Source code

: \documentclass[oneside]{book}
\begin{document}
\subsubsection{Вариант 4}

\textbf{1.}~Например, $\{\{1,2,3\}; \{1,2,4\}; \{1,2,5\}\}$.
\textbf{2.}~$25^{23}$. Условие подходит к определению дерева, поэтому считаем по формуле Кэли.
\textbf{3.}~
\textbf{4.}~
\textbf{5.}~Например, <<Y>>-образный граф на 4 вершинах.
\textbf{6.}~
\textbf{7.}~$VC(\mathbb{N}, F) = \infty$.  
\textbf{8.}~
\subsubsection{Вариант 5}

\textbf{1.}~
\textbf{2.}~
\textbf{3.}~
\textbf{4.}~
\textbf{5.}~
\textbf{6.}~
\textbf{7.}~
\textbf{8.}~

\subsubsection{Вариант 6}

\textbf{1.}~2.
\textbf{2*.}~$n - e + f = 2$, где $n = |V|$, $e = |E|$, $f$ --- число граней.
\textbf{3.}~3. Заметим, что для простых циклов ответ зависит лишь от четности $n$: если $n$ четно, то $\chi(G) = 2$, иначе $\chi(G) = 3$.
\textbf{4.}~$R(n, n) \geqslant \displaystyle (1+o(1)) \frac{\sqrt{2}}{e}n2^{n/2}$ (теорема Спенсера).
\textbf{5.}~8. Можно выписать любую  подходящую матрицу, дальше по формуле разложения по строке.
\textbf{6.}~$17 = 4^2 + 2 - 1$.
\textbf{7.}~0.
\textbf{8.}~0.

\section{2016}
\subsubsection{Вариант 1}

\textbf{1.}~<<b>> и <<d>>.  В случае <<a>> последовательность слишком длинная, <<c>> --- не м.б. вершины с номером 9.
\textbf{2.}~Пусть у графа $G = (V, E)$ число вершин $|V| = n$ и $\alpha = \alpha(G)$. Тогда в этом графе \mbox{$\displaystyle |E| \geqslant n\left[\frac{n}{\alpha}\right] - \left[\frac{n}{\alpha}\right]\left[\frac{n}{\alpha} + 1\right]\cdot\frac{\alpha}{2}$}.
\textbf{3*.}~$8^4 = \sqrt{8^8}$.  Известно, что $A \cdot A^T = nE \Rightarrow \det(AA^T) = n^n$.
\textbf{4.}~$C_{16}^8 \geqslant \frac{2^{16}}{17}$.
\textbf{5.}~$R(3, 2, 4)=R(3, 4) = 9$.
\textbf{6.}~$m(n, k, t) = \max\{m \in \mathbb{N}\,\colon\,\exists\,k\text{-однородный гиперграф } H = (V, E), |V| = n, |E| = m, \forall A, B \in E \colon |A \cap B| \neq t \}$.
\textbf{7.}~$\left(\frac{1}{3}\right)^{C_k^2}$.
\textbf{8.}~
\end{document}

+===+

**Task description**
Look through the entries. Copy out each line with "frac" in it.

**Answer to this exercise**
\textbf{4.}~$R(n, n) \geqslant \displaystyle (1+o(1)) \frac{\sqrt{2}}{e}n2^{n/2}$ (теорема Спенсера).
\textbf{2.}~Пусть у графа $G = (V, E)$ число вершин $|V| = n$ и $\alpha = \alpha(G)$. Тогда в этом графе \mbox{$\displaystyle |E| \geqslant n\left[\frac{n}{\alpha}\right] - \left[\frac{n}{\alpha}\right]\left[\frac{n}{\alpha} + 1\right]\cdot\frac{\alpha}{2}$}.
\textbf{4.}~$C_{16}^8 \geqslant \frac{2^{16}}{17}$.
\textbf{7.}~$\left(\frac{1}{3}\right)^{C_k^2}$.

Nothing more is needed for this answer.